Not much time to work on any plates today due to other commitments and having to administer maths test which took me out of the art room. I did have time to work on a ‘mind map’ of ideas about how one becomes an art teacher whilst the children sweated over their tests.
Or how this art teacher became one anyway. One of the themes in the work, quite a difficult theme to get across really, is the blind alley, the inappropriate model, the lack of a mentor, the poor advice that can have quite an effect on ones progress through all of this. There are so many people who have very fixed ideas about what they mean about ‘standards’ and ‘skills’ in art that their advice can have a deleterious effect on the young artist. Not to mention the ‘common sense’ views of art that plague one as one is growing up and that are still heard with amazing regularity, in Lowestoft anyway.
It is a testament to the ineffectiveness of decades of art teaching that so many people still hold the view that it ain’t a proper picture if you can’t tell what it is. This is in contrast to the millions who pack Tate Modern and the whole idea of building galleries in godforsaken towns to magically regenerate them. Is this generational? Or is it class based?
But, whatever the ins and outs of all that is, the main point as far as this is concerned is the act of making the maps of influences and tracks of progress or not.
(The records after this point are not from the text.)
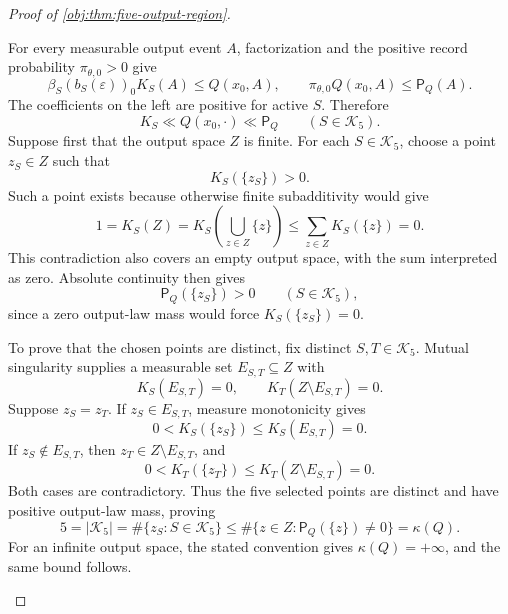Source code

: \documentclass[11pt]{article}
\begin{document}
\begin{proof}[Proof of \cref{obj:thm:five-output-region}]
\begin{enumerate}
For every measurable output event \(A\), factorization
and the positive record probability \(\pi_{\theta,0}>0\) give
\[
\beta_S(b_S(\varepsilon))_0K_S(A)\le Q(x_0,A),
\qquad
\pi_{\theta,0}Q(x_0,A)\le\mathsf P_Q(A).
\]
The coefficients on the left are positive for active \(S\). Therefore
\[
K_S\ll Q(x_0,\cdot)\ll\mathsf P_Q
\qquad(S\in\mathcal K_5).
\]
Suppose first that the output space \(Z\) is finite. For each
\(S\in\mathcal K_5\), choose a point \(z_S\in Z\) such that
\[
K_S(\{z_S\})>0.
\]
Such a point exists because otherwise finite subadditivity would give
\[
1=K_S(Z)
=K_S\!\left(\bigcup_{z\in Z}\{z\}\right)
\le\sum_{z\in Z}K_S(\{z\})=0.
\]
This contradiction also covers an empty output space, with the sum
interpreted as zero. Absolute continuity then gives
\[
\mathsf P_Q(\{z_S\})>0\qquad(S\in\mathcal K_5),
\]
since a zero output-law mass would force \(K_S(\{z_S\})=0\).

To prove that the chosen points are distinct, fix distinct
\(S,T\in\mathcal K_5\). Mutual singularity supplies a measurable set
\(E_{S,T}\subseteq Z\) with
\[
K_S(E_{S,T})=0,\qquad K_T(Z\setminus E_{S,T})=0.
\]
Suppose \(z_S=z_T\). If \(z_S\in E_{S,T}\), measure monotonicity gives
\[
0<K_S(\{z_S\})\le K_S(E_{S,T})=0.
\]
If \(z_S\notin E_{S,T}\), then \(z_T\in Z\setminus E_{S,T}\), and
\[
0<K_T(\{z_T\})\le K_T(Z\setminus E_{S,T})=0.
\]
Both cases are contradictory. Thus the five selected points are distinct
and have positive output-law mass, proving
\[
5=|\mathcal K_5|
=\#\{z_S:S\in\mathcal K_5\}
\le
\#\{z\in Z:\mathsf P_Q(\{z\})\ne0\}
=\kappa(Q).
\]
For an infinite output space, the stated convention gives
\(\kappa(Q)=+\infty\), and the same bound follows.


\end{enumerate}
\end{proof}
\end{document}
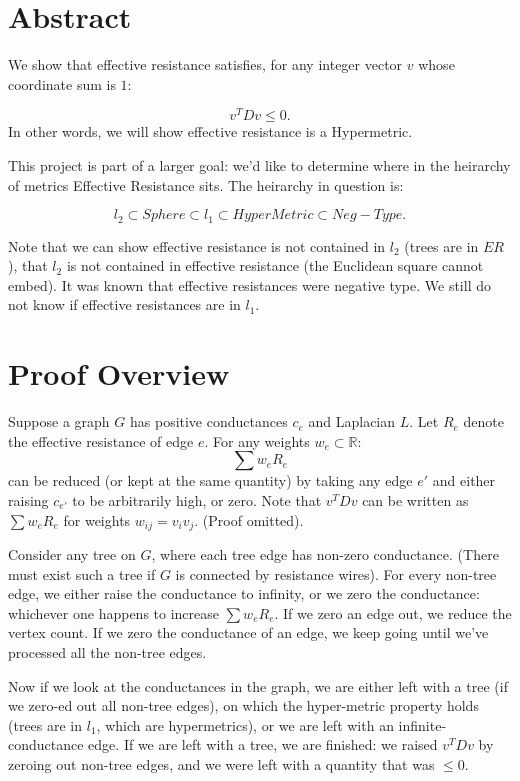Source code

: 

\section{Abstract}
We show that effective resistance satisfies, for any integer vector $v$
whose coordinate sum is $1$:

\[
  v^T D v \leq 0.
  \]
In other words, we will show effective resistance is a Hypermetric.

This project is part of a larger goal: we'd like to determine where in the heirarchy of
metrics Effective Resistance sits. The heirarchy in question is:

\[ l_2 \subset Sphere \subset l_1 \subset HyperMetric \subset Neg-Type. \]

Note that we can show effective resistance is not contained in $l_2$
(trees are in $ER$), that $l_2$ is not contained in effective resistance
(the Euclidean square cannot embed). It was known that effective
resistances were negative type. We still do not know if effective
resistances are in $l_1$.
\section{Proof Overview}
Suppose a graph $G$ has positive conductances $c_e$ and Laplacian $L$. Let $R_e$
denote the effective resistance of edge $e$. For any
weights $w_e \subset \mathbb{R}$:
\[ \sum w_e R_e \]
can be reduced (or kept at the same quantity) by taking any edge $e'$
and either raising $c_{e'}$ to be arbitrarily high, or zero. Note that
$v^T D v$ can be written as $\sum w_e R_e$ for weights $w_{ij} =
v_{i}v_{j}$. (Proof omitted).

Consider any tree on $G$, where each tree edge has non-zero
conductance. (There must exist such a tree if $G$ is connected by
    resistance wires). For every non-tree edge, we either raise the
conductance to infinity, or we zero the conductance: whichever one happens to
increase $\sum w_e R_e$. If we zero an edge out, we reduce the vertex
count. If we zero the conductance of an edge, we keep going until
we've processed all the non-tree edges.

Now if we look at the conductances in the graph, we are either left with
a tree (if we zero-ed out all non-tree edges),
     on which the hyper-metric property
holds (trees are in $l_1$, which are hypermetrics), or we are left with
an infinite-conductance edge. If we are left with a tree, we are finished:
we raised $v^T D v$ by zeroing out non-tree edges, and we were left with
a quantity that was $\leq 0$. 


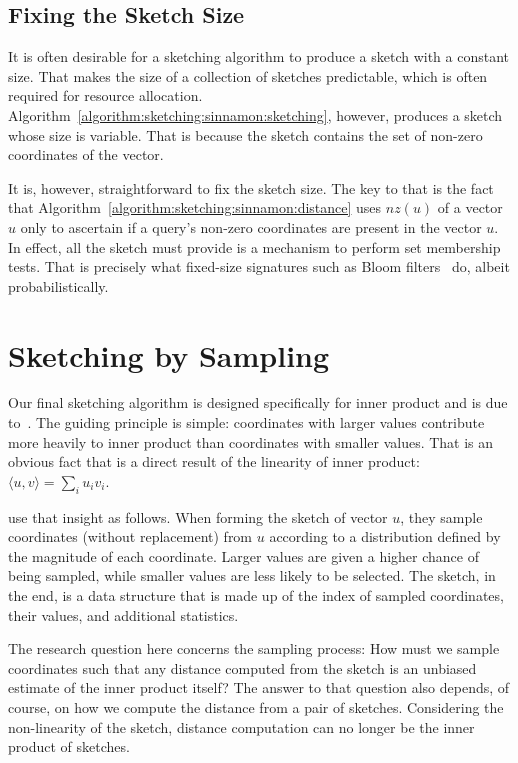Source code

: \subsection{Fixing the Sketch Size}

It is often desirable for a sketching algorithm to produce a sketch with a constant size.
That makes the size of a collection of sketches predictable, which is often required
for resource allocation. Algorithm~\ref{algorithm:sketching:sinnamon:sketching},
however, produces a sketch whose size is variable. That is because the sketch contains
the set of non-zero coordinates of the vector.

It is, however, straightforward to fix the sketch size. The key to that is
the fact that Algorithm~\ref{algorithm:sketching:sinnamon:distance} uses
$\mathit{nz}(u)$ of a vector $u$ only to ascertain if a query's non-zero coordinates
are present in the vector $u$. In effect, all the sketch must provide is a mechanism
to perform set membership tests. That is precisely what fixed-size signatures such
as Bloom filters~\citep{bloom-filter} do, albeit probabilistically.

\section{Sketching by Sampling}

Our final sketching algorithm is designed specifically for inner product
and is due to~\cite{daliri2023sampling}. The guiding principle is simple:
coordinates with larger values contribute more heavily to inner product than
coordinates with smaller values. That is an obvious fact that is a direct result
of the linearity of inner product: $\langle u, v \rangle = \sum_i u_i v_i$.

\cite{daliri2023sampling} use that insight as follows.
When forming the sketch of vector $u$, they sample coordinates (without replacement)
from $u$ according to a distribution defined by the magnitude of each coordinate.
Larger values are given a higher chance of being sampled, while smaller values are
less likely to be selected. The sketch, in the end, is a data structure that
is made up of the index of sampled coordinates, their values, and additional statistics.

The research question here concerns the sampling process: How must we sample
coordinates such that any distance computed from the sketch is an unbiased estimate
of the inner product itself? The answer to that question also depends, of course, on how
we compute the distance from a pair of sketches. Considering the non-linearity of the sketch,
distance computation can no longer be the inner product of sketches.

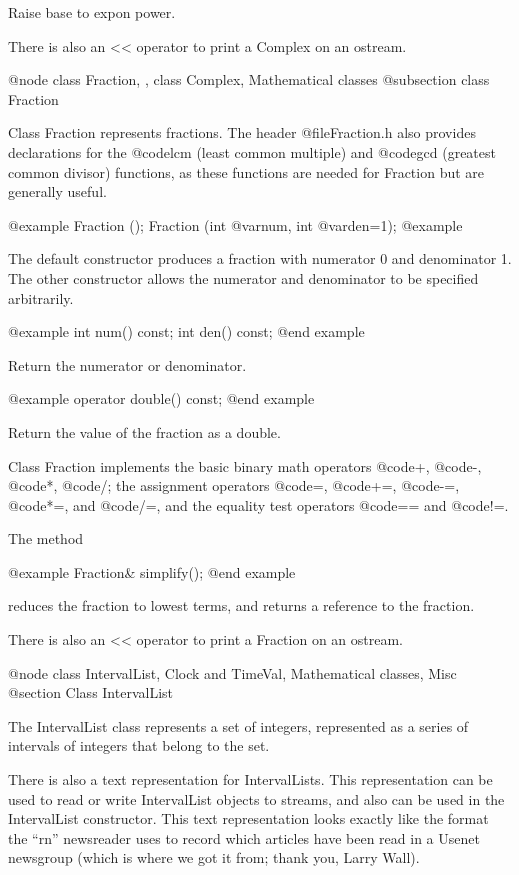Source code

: Raise base to expon power.

There is also an << operator to print a Complex on an ostream.

@node class Fraction,  , class Complex, Mathematical classes
@subsection class Fraction

Class Fraction represents fractions.  The header @file{Fraction.h}
also provides declarations for the @code{lcm} (least common multiple)
and @code{gcd} (greatest common divisor) functions, as these functions
are needed for Fraction but are generally useful.

@example
Fraction ();
Fraction (int @var{num}, int @var{den}=1);
@example

The default constructor produces a fraction with numerator 0 and
denominator 1.  The other constructor allows the numerator and
denominator to be specified arbitrarily.

@example
int num() const;
int den() const;
@end example

Return the numerator or denominator.

@example
operator double() const;
@end example

Return the value of the fraction as a double.

Class Fraction implements the basic binary math operators
@code{+}, @code{-}, @code{*}, @code{/}; the assignment
operators @code{=}, @code{+=}, @code{-=}, @code{*=},
and @code{/=}, and the equality test operators @code{==}
and @code{!=}.

The method

@example
Fraction& simplify();
@end example

reduces the fraction to lowest terms, and returns a reference
to the fraction.

There is also an << operator to print a Fraction on an ostream.

@node class IntervalList, Clock and TimeVal, Mathematical classes, Misc
@section Class IntervalList

The IntervalList class represents a set of integers, represented
as a series of intervals of integers that belong to the set.

There is also a text representation for IntervalLists.  This
representation can be used to read or write IntervalList objects
to streams, and also can be used in the IntervalList constructor.
This text representation looks exactly like the format the ``rn''
newsreader uses to record which articles have been read in a
Usenet newsgroup (which is where we got it from; thank you, Larry
Wall).

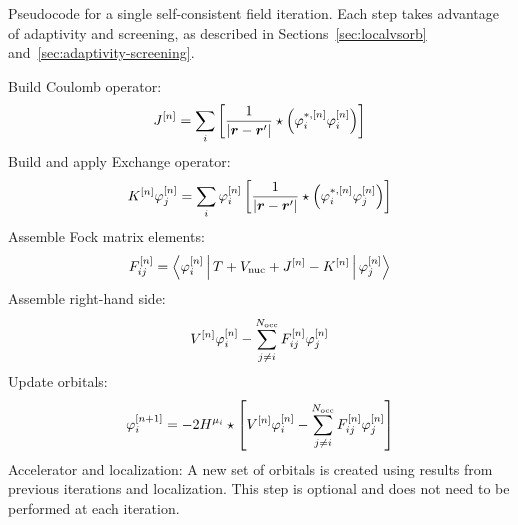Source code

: \documentclass[journal=jctcce, manuscript=suppinfo]{achemso}
\begin{document}
\begin{algorithm*}
  \caption{Pseudocode for a single self-consistent field iteration. Each step takes advantage of adaptivity and screening, as described in Sections~\ref{sec:localvsorb} and~\ref{sec:adaptivity-screening}.} 
  \label{alg:SCF-iter}
  \begin{algorithmic}[1]
    
    \State Build Coulomb operator: $$J^{[n]} =
    \sum_i \left[\frac{1}{|\boldsymbol{r} - \boldsymbol{r}^\prime|} \star\left(\varphi_{i}^{*,[n]}\varphi_{i}^{[n]}\right)\right]$$
    \State Build and apply Exchange operator: $$K^{[n]}\varphi_{j}^{[n]} = \sum_i \varphi_{i}^{[n]} \left[\frac{1}{|\boldsymbol{r} - \boldsymbol{r}^\prime|} \star\left(\varphi_{i}^{*,[n]}\varphi_{j}^{[n]}\right)\right]$$
    \State Assemble Fock matrix elements: $$F_{ij}^{[n]} = \Braket{\varphi_{i}^{[n]} | T + V_{\mathrm{nuc}} + J^{[n]} - K^{[n]}| \varphi_{j}^{[n]}}$$
    \State Assemble right-hand side: $$V^{[n]}\varphi_{i}^{[n]} - \sum_{j\neq i}^{N_{\mathrm{occ}}}F_{ij}^{[n]}\varphi_{j}^{[n]}$$
    \State Update orbitals: $$\varphi_{i}^{[n+1]} = -2H^{\mu_{i}}\star\left[ V^{[n]}\varphi_{i}^{[n]} - \sum_{j\neq i}^{N_{\mathrm{occ}}}F_{ij}^{[n]}\varphi_{j}^{[n]}\right]$$
    \State Accelerator and localization: A new set of orbitals is created using results from previous iterations and localization. This step is optional and does not need to be performed at each iteration.
    \EndProcedure
  \end{algorithmic}
\end{algorithm*}
\end{document}
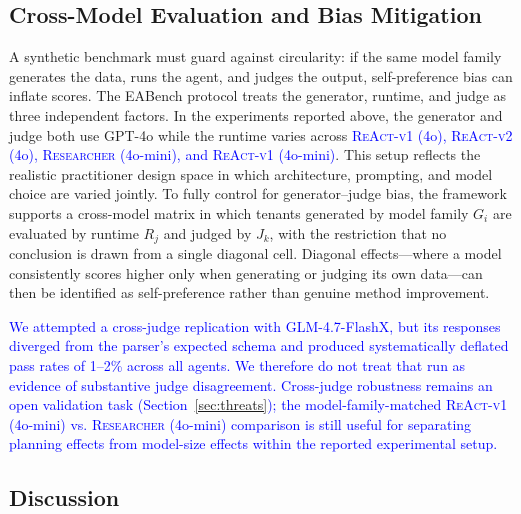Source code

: \documentclass[journal,dvipsnames]{acmart}
\begin{document}




\subsection{Cross-Model Evaluation and Bias Mitigation}
\label{sec:cross-model}

A synthetic benchmark must guard against circularity: if the same model family generates the data, runs the agent, and judges the output, self-preference bias can inflate scores. The EABench protocol treats the generator, runtime, and judge as three independent factors. In the experiments reported above, the generator and judge both use GPT-4o while the runtime varies across \textcolor{blue}{\textsc{ReAct-v1} (4o), \textsc{ReAct-v2} (4o), \textsc{Researcher} (4o-mini), and \textsc{ReAct-v1} (4o-mini)}. This setup reflects the realistic practitioner design space in which architecture, prompting, and model choice are varied jointly. To fully control for generator--judge bias, the framework supports a cross-model matrix in which tenants generated by model family $G_i$ are evaluated by runtime $R_j$ and judged by $J_k$, with the restriction that no conclusion is drawn from a single diagonal cell. Diagonal effects---where a model consistently scores higher only when generating or judging its own data---can then be identified as self-preference rather than genuine method improvement.

\textcolor{blue}{We attempted a cross-judge replication with GLM-4.7-FlashX, but its responses diverged from the parser's expected schema and produced systematically deflated pass rates of 1--2\% across all agents. We therefore do not treat that run as evidence of substantive judge disagreement. Cross-judge robustness remains an open validation task (Section~\ref{sec:threats}); the model-family-matched \textsc{ReAct-v1} (4o-mini) vs. \textsc{Researcher} (4o-mini) comparison is still useful for separating planning effects from model-size effects within the reported experimental setup.}

\subsection{Discussion}
\label{sec:exp-discussion}
\end{document}
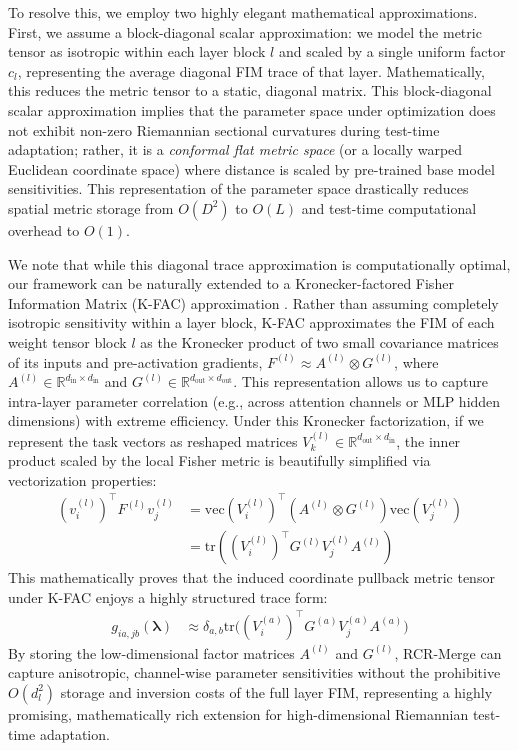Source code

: To resolve this, we employ two highly elegant mathematical approximations. First, we assume a block-diagonal scalar approximation: we model the metric tensor as isotropic within each layer block $l$ and scaled by a single uniform factor $c_l$, representing the average diagonal FIM trace of that layer. Mathematically, this reduces the metric tensor to a static, diagonal matrix. This block-diagonal scalar approximation implies that the parameter space under optimization does not exhibit non-zero Riemannian sectional curvatures during test-time adaptation; rather, it is a \emph{conformal flat metric space} (or a locally warped Euclidean coordinate space) where distance is scaled by pre-trained base model sensitivities. This representation of the parameter space drastically reduces spatial metric storage from $O(D^2)$ to $O(L)$ and test-time computational overhead to $O(1)$. 

We note that while this diagonal trace approximation is computationally optimal, our framework can be naturally extended to a Kronecker-factored Fisher Information Matrix (K-FAC) approximation \citep{kfac}. Rather than assuming completely isotropic sensitivity within a layer block, K-FAC approximates the FIM of each weight tensor block $l$ as the Kronecker product of two small covariance matrices of its inputs and pre-activation gradients, $F^{(l)} \approx A^{(l)} \otimes G^{(l)}$, where $A^{(l)} \in \mathbb{R}^{d_{\text{in}} \times d_{\text{in}}}$ and $G^{(l)} \in \mathbb{R}^{d_{\text{out}} \times d_{\text{out}}}$. This representation allows us to capture intra-layer parameter correlation (e.g., across attention channels or MLP hidden dimensions) with extreme efficiency. Under this Kronecker factorization, if we represent the task vectors as reshaped matrices $V_k^{(l)} \in \mathbb{R}^{d_{\text{out}} \times d_{\text{in}}}$, the inner product scaled by the local Fisher metric is beautifully simplified via vectorization properties:
\begin{align}
(v_i^{(l)})^\top F^{(l)} v_j^{(l)} &= \text{vec}(V_i^{(l)})^\top \left( A^{(l)} \otimes G^{(l)} \right) \text{vec}(V_j^{(l)}) \nonumber \\
&= \text{tr}\left( (V_i^{(l)})^\top G^{(l)} V_j^{(l)} A^{(l)} \right)
\end{align}
This mathematically proves that the induced coordinate pullback metric tensor under K-FAC enjoys a highly structured trace form:
\begin{align}
g_{ia, jb}(\boldsymbol{\lambda}) &\approx \delta_{a, b} \text{tr}\Big( (V_i^{(a)})^\top G^{(a)} V_j^{(a)} A^{(a)} \Big)
\end{align}
By storing the low-dimensional factor matrices $A^{(l)}$ and $G^{(l)}$, RCR-Merge can capture anisotropic, channel-wise parameter sensitivities without the prohibitive $O(d_l^2)$ storage and inversion costs of the full layer FIM, representing a highly promising, mathematically rich extension for high-dimensional Riemannian test-time adaptation.

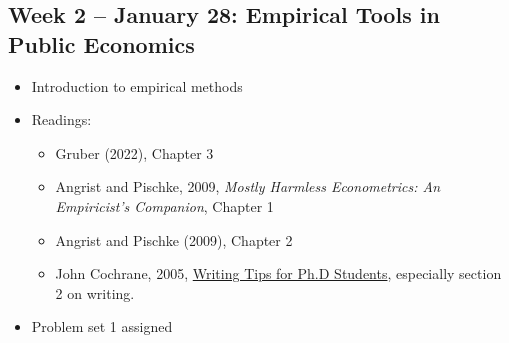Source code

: \documentclass[11pt]{article}
\begin{document}
\subsection*{Week 2 -- January 28: Empirical Tools in Public Economics}
\begin{itemize}
    \setlength{\itemsep}{0em}
    \item Introduction to empirical methods
    \item Readings:
    \begin{itemize}
        \item Gruber (2022), Chapter 3
        \item Angrist and Pischke, 2009, \textit{Mostly Harmless Econometrics: An Empiricist's Companion}, Chapter 1
        \item Angrist and Pischke (2009), Chapter 2
        \item John Cochrane, 2005, \href{https://static1.squarespace.com/static/5e6033a4ea02d801f37e15bb/t/5eda74919c44fa5f87452697/1591374993570/phd_paper_writing.pdf}{Writing Tips for Ph.D Students}, especially section 2 on writing.
    \end{itemize}
    \item Problem set 1 assigned
\end{itemize}
\end{document}
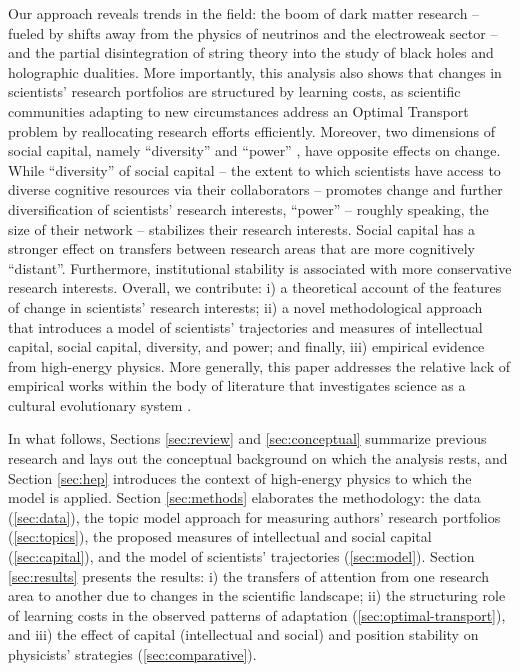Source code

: \documentclass{article}
\begin{document}
Our approach reveals trends in the field: the boom of dark matter research -- fueled by shifts away from the physics of neutrinos and the electroweak sector -- and the partial disintegration of string theory into the study of black holes and holographic dualities. More importantly, this analysis also shows that changes in scientists' research portfolios are structured by learning costs, as scientific communities adapting to new circumstances address an Optimal Transport problem by reallocating research efforts efficiently. Moreover, two dimensions of social capital, namely ``diversity'' and ``power'' \citep{Abbasi2014}, have opposite effects on change. While ``diversity'' of social capital  -- the extent to which scientists have access to diverse cognitive resources via their collaborators -- promotes change and further diversification of scientists' research interests, ``power'' -- roughly speaking, the size of their network -- stabilizes their research interests. Social capital has a stronger effect on transfers between research areas that are more cognitively ``distant''. Furthermore, institutional stability is associated with more conservative research interests. %
Overall, we contribute: i) a theoretical account of the features of change in scientists' research interests; ii) a novel methodological approach that introduces a model of scientists' trajectories and measures of intellectual capital, social capital, diversity, and power; and finally, iii) empirical evidence from high-energy physics. More generally, this paper addresses the relative lack of empirical works within the body of literature that investigates science as a cultural evolutionary system \citep{Wu2023}.

In what follows, Sections \ref{sec:review} and \ref{sec:conceptual} summarize previous research and lays out the conceptual background on which the analysis rests, and Section \ref{sec:hep} introduces the context of high-energy physics to which the model is applied. %
Section \ref{sec:methods} elaborates the methodology: the data (\ref{sec:data}), the topic model approach for measuring authors' research portfolios (\ref{sec:topics}), the proposed measures of intellectual and social capital (\ref{sec:capital}), and the model of scientists' trajectories (\ref{sec:model}).
Section \ref{sec:results} presents the results: i) the transfers of attention from one research area to another due to changes in the scientific landscape; ii) the structuring role of learning costs in the observed patterns of adaptation (\ref{sec:optimal-transport}), and iii) the effect of capital (intellectual and social) and position stability on physicists' strategies (\ref{sec:comparative}). %
\end{document}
Learning journeys tend to be presented as an onward march of progress towards whatever happy, sunny upland the learner currently views the world from but that isn’t the case at all. Well, not for this learner. We are talking here about years of wasted time making paintings that were no use to anyone. Unsold and unloved things. One of the problems students have with the notion of the ‘reflective learner’ is negotiating with the idea that their honest reflections are assessment suicide if they own up to not getting it.
Thinking about ‘not getting it’ or not being told what it was to get and so on made me think more about the people who had been there along the way and I start thinking there’s a plate in that and another one in that. What is a plate about Roger Dean going to look like? Pretty far out, I should think. That wouldn’t have occurred to me without the mapping exercise. The process excavates ideas.
The kiln cooled down this morning and Shirley got a set of plates out. They looked pretty good. I’ll photograph them all tomorrow.